PITTSBURGH -- Salvaging a deal that appeared dead earlier this week, the regional bank PNC Financial Services Group Inc. struck an agreement to pay about $642 million in cash and stock for Riggs Bank, an old-line Washington institution that ran into legal trouble over suspicious financial transactions.
PNC said yesterday that it has agreed to pay $20 per share for Riggs, $4.25 a share less than the price revealed last summer before Riggs ran into regulatory trouble. The price agreed on was higher than a revised offer of $19.32 per share Riggs said PNC had subsequently made and Riggs rejected.
The deal, approved by the boards at both companies, is expected to be closed as soon as possible, said Mark Hendrix, Riggs spokesman.
It is subject to regulatory clearance and approval by Riggs shareholders.
Riggs, which once had a near-monopoly on business with the capital's diplomatic community, had sued PNC on Monday after its suitor cut its buyout offer by about 20 percent after Riggs pleaded guilty to violations of a law to prevent money laundering. Riggs has dropped the suit.
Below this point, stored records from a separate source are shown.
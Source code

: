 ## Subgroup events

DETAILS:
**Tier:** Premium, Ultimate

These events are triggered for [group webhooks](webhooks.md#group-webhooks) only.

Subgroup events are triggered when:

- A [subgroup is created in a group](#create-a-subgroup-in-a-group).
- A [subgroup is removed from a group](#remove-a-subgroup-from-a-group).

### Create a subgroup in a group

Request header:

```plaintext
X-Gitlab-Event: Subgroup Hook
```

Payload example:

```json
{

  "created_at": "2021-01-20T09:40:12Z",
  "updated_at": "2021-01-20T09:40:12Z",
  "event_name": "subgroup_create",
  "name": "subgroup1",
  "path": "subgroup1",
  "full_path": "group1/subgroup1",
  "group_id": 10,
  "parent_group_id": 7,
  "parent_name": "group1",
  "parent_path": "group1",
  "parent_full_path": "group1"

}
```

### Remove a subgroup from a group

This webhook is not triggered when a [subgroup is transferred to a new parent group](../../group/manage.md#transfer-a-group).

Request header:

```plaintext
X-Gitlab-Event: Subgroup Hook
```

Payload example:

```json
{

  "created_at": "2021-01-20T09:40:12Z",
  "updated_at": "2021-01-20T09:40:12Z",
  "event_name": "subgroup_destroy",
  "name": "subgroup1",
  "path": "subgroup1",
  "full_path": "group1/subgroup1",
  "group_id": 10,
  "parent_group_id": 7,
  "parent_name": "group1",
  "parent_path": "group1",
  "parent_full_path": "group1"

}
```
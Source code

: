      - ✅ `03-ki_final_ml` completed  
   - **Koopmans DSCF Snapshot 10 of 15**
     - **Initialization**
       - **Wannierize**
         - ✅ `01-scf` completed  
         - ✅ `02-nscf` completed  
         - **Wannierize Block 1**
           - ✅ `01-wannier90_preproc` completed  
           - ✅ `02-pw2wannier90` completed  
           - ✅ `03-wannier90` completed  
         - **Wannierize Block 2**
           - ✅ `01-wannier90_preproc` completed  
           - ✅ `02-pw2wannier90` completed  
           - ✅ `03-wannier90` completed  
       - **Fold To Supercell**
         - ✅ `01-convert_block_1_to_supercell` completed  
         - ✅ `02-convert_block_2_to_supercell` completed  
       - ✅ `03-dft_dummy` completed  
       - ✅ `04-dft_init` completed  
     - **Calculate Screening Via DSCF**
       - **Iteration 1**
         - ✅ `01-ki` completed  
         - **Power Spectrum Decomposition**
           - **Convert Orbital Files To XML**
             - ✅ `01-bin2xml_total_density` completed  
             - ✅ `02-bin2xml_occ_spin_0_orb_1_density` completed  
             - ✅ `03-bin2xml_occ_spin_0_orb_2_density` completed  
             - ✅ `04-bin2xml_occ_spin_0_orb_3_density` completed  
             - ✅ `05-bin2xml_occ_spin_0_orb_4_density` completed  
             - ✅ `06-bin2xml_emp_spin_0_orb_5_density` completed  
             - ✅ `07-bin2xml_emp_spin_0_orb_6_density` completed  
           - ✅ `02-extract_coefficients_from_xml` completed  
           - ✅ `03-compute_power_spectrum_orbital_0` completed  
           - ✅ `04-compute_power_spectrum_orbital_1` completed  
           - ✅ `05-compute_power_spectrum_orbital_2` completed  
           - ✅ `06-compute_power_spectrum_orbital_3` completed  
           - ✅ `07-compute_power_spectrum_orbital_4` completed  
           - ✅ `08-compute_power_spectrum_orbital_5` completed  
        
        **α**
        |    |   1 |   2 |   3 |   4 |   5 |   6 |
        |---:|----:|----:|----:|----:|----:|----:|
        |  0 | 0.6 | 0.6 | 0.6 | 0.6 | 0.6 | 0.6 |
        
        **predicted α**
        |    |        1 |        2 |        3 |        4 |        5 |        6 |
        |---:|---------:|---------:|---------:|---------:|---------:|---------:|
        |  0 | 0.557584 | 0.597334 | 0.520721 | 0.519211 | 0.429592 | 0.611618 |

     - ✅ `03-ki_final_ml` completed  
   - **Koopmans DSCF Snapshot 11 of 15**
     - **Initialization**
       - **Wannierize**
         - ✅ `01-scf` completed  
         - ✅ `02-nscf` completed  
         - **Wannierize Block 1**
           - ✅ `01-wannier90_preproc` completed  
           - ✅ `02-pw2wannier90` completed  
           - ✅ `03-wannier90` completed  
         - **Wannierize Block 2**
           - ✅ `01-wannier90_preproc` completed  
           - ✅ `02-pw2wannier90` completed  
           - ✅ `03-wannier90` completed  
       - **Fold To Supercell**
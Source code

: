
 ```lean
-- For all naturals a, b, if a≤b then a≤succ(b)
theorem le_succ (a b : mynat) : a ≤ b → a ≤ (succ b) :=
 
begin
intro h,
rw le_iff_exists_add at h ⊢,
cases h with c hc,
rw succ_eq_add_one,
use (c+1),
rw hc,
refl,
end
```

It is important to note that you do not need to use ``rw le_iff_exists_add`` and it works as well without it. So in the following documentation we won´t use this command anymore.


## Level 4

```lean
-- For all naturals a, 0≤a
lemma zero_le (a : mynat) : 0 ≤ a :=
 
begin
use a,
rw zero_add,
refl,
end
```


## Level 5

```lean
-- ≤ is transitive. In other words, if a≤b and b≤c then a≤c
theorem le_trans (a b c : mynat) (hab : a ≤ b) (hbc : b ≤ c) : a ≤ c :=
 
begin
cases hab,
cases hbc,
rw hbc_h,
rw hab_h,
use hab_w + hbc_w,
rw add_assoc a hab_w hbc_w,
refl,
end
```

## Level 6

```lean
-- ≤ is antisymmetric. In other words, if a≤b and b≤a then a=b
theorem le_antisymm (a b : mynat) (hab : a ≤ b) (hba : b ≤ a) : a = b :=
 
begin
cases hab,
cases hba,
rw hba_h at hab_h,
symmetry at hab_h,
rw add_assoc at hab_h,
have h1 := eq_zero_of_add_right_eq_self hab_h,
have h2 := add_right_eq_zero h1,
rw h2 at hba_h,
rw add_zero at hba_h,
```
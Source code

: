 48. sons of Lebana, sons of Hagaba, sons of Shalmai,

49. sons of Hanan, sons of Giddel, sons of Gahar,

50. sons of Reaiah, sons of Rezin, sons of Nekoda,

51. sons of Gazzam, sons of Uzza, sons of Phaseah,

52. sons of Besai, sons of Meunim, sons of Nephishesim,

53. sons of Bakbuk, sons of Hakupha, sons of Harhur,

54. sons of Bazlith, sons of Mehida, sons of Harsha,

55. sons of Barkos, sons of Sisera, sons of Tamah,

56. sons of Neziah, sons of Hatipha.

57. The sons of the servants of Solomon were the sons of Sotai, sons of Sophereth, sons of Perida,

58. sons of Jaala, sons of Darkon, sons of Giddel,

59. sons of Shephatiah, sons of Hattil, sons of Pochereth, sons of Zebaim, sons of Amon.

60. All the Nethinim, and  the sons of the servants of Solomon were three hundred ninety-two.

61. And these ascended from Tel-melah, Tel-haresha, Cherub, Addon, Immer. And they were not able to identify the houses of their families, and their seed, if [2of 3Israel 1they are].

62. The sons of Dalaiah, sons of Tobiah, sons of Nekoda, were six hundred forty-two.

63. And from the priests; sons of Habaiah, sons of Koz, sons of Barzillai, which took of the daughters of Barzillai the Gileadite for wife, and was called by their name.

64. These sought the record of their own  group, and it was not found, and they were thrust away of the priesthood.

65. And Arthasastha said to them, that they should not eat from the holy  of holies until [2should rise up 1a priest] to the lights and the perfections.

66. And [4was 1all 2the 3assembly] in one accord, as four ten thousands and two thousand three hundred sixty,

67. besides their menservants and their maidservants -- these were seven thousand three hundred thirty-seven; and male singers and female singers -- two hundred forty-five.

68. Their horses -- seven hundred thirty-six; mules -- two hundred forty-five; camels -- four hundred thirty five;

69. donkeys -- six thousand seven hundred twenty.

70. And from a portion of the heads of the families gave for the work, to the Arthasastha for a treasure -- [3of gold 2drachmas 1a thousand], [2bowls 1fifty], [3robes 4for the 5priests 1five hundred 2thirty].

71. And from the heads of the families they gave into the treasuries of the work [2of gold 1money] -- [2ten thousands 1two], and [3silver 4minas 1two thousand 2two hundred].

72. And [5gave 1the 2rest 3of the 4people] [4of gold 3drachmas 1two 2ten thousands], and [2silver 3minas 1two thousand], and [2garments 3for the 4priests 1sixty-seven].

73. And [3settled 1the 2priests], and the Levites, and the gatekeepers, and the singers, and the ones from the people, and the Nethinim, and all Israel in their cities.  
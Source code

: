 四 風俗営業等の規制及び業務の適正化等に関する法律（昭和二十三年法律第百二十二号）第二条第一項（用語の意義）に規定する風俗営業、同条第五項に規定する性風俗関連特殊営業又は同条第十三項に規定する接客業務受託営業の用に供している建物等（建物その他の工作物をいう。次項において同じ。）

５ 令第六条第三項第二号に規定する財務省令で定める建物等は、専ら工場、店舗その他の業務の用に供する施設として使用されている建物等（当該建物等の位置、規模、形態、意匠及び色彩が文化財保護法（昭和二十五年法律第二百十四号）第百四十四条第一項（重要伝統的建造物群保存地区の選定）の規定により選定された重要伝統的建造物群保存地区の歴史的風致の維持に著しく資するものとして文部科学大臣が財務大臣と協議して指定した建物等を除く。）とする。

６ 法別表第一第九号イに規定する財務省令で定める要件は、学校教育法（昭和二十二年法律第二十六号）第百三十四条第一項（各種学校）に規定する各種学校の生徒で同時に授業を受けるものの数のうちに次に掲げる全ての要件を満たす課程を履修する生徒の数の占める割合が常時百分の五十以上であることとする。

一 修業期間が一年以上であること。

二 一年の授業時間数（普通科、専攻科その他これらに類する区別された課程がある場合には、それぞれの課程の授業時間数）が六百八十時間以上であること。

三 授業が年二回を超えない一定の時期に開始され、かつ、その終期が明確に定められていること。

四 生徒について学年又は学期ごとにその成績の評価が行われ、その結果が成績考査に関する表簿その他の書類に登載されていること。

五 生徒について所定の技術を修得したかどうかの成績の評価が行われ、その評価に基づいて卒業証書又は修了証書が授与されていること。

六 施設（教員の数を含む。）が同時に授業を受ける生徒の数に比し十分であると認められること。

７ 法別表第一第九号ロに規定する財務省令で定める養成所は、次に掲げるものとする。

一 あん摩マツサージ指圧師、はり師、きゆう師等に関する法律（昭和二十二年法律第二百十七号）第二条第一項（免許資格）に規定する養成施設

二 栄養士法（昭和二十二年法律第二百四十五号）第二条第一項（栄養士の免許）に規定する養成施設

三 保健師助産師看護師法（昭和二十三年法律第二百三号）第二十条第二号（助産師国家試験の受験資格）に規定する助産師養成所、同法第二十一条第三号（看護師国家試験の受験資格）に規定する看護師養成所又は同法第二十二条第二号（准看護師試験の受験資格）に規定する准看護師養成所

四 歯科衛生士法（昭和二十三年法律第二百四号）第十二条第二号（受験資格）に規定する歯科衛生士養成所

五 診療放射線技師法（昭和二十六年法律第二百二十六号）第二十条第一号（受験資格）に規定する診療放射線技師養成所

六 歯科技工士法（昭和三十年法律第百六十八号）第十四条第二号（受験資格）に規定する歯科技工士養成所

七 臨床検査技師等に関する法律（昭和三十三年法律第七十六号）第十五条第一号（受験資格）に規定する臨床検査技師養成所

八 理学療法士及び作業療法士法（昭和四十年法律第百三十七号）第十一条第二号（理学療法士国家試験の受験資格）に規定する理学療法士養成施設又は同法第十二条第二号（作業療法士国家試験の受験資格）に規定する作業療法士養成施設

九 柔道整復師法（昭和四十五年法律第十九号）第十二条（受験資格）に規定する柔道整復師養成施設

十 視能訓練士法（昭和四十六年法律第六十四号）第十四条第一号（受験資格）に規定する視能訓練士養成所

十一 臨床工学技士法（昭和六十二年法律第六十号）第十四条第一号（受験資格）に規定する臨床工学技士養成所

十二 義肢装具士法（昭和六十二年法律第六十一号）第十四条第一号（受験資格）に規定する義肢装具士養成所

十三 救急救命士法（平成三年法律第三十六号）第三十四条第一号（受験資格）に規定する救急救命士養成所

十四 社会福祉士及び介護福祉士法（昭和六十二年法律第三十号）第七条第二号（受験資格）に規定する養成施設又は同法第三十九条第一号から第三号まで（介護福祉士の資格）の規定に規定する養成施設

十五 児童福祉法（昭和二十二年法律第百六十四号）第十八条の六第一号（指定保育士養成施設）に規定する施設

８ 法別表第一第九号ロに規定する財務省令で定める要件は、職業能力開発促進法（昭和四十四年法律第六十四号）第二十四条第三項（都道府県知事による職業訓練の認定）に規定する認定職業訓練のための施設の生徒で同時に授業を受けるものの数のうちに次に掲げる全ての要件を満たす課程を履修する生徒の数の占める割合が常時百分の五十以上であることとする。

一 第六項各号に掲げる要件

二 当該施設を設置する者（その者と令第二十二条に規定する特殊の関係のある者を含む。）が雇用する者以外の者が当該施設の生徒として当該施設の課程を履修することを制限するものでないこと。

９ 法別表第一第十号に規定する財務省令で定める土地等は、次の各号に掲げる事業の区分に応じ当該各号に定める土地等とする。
PNC agreed in July to pay $24.25 a share, or a total of about $779 million in cash and stock, for Riggs.
Pittsburgh-based PNC sought to renegotiate that price after Riggs pleaded guilty to not reporting suspicious foreign transactions, including those of former Chilean dictator Augusto Pinochet. Riggs agreed to pay a $16 million fine, the largest criminal penalty ever imposed on a bank of that size, according to prosecutors.